Kenya Sport

Michael Kayode: From Juventus Cast-Off to Premier League Star

Michael Kayode leans back, thinks for a second, and offers a theory that will make a few Italian coaches wince.

“The training is much tougher in Italy,” he says. “Here you train 4-5 times a week, then you rest a lot more. Perhaps this is why people think English football has a higher tempo…”

It sounds upside down. Less training, higher tempo. Yet for the 21-year-old right-back, now a fixture at Brentford and with Italy Under-21s, the logic is simple: fresher legs, fresher minds, faster football.

From Juventus cast-off to Premier League mainstay

Kayode’s route to the Premier League has not been the golden staircase many imagine when they hear “Juventus academy.” He passed through both Juventus and Fiorentina’s youth systems before Brentford paid €18m to bring him to west London in January 2025.

That price tag raised eyebrows at the time. It doesn’t now.

He has already made 41 appearances for the Bees this season, chipping in with a goal and two assists from right-back. More importantly, he has become part of the furniture, trusted in one of the most physically demanding leagues in the world.

For a player once told he wasn’t wanted back at Juventus, every minute in the Premier League carries an edge.

“I might seem crazy, but I don’t regret it at all, because the fact Juve dumped me did give me the strength to reach this level,” he reflected on Chiamarsi Bomber. In that one line you hear the hinge of his career creak: rejection turning into fuel.

He remembers the numbers clearly. “We were around 60 kids in that group and only 2-3 now play at professional level.” The odds were brutal. The exit door even more so.

The Gozzano education

When Juventus decided not to bring him back and he went on loan to Gozzano, it could have broken him. Instead, it hardened him.

“Gozzano gave me the chance at age 16 to play against older opponents, Serie D is very different to a youth team,” he said.

Serie D is unforgiving. No frills, no safety net, no time for reputation. For a teenager, it is a crash course in adult football: heavier challenges, quicker decisions, a different kind of pressure. Kayode embraced it.
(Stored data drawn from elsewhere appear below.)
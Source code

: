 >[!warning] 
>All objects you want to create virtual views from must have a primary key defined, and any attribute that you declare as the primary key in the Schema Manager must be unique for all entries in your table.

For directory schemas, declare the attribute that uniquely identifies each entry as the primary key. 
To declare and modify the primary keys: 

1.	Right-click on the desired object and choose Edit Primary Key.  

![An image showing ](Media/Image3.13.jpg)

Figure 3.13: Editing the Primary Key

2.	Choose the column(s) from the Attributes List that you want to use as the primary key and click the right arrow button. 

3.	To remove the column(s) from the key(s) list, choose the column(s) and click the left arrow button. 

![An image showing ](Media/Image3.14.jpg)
That spell, away from the glamour of big-club academies, shaped the defender who now thunders up and down the right flank at Hill Dickinson Stadium and across the Premier League.

Why England feels faster

Ask most observers why English football looks faster and they will point to the crowd, the culture, the weather, the refereeing. Kayode goes straight to the training ground.

“The training is much tougher in Italy, and you get far fewer days off,” he explained. “Here you train 4-5 times a week, then you rest a lot more.”

The payoff arrives on matchday.

“Perhaps this is why people think English football has a higher tempo, because you only train as much as you need to, then feel fresh both physically and mentally once you play the game.”

The difference is not just physical. It is personal.

“It gives you more time to spend with your loved ones,” he added. For a young player abroad, that balance matters. Less grind, more recovery, more life outside the training ground. When the whistle blows, the energy is there.

The content of those sessions has changed too.

“Besides, the training sessions are almost all 11 against 11, we rarely spend that much time focusing on tactics. It’s about taking men on.”

That line cuts to the heart of his adjustment. In England, the game leans into chaos, duels, and instinct. In Italy, he grew up under a different gospel.

Fiorentina, Italiano and a tactical education

Before Brentford, before the Premier League, there was Fiorentina and a coach who left a mark.

“I loved being at Fiorentina, Alberto Aquilani was a great coach, both tactically and as a person,” Kayode said. Those Primavera years under Aquilani gave him structure, detail, and a clear sense of how to read the game.

Then came Vincenzo Italiano and a first taste of the senior environment.

“Italiano called me into the senior squad and his mentality is incredible, he always wants you focused.”

That demand for concentration, for constant alertness, stands in sharp contrast to the more free-flowing, duel-heavy training he now experiences in England. Between Aquilani’s tactical schooling and Italiano’s relentless standards, Kayode built a foundation that allows him to thrive in the Premier League’s open spaces.

Italian rigour, English rhythm. The combination is serving him well.

No regrets, only momentum

What might have been a sobering career detour – being “dumped” by Juventus, as he bluntly puts it – now looks like the making of him. From Serie D with Gozzano to regular football with Brentford and a key role for Italy Under-21s, Kayode has turned each setback into a stepping stone.

He does not dwell on the club that let him go. He talks instead about the chance Gozzano gave him, the education at Fiorentina, the mentality of Italiano, the trust of Brentford, the freshness of English training, the freedom to attack his man.

At 21, with 41 Premier League appearances already banked and a clear-eyed view of what it took to get here, the question is no longer whether Juventus were right.

It is how far this version of Michael Kayode can go.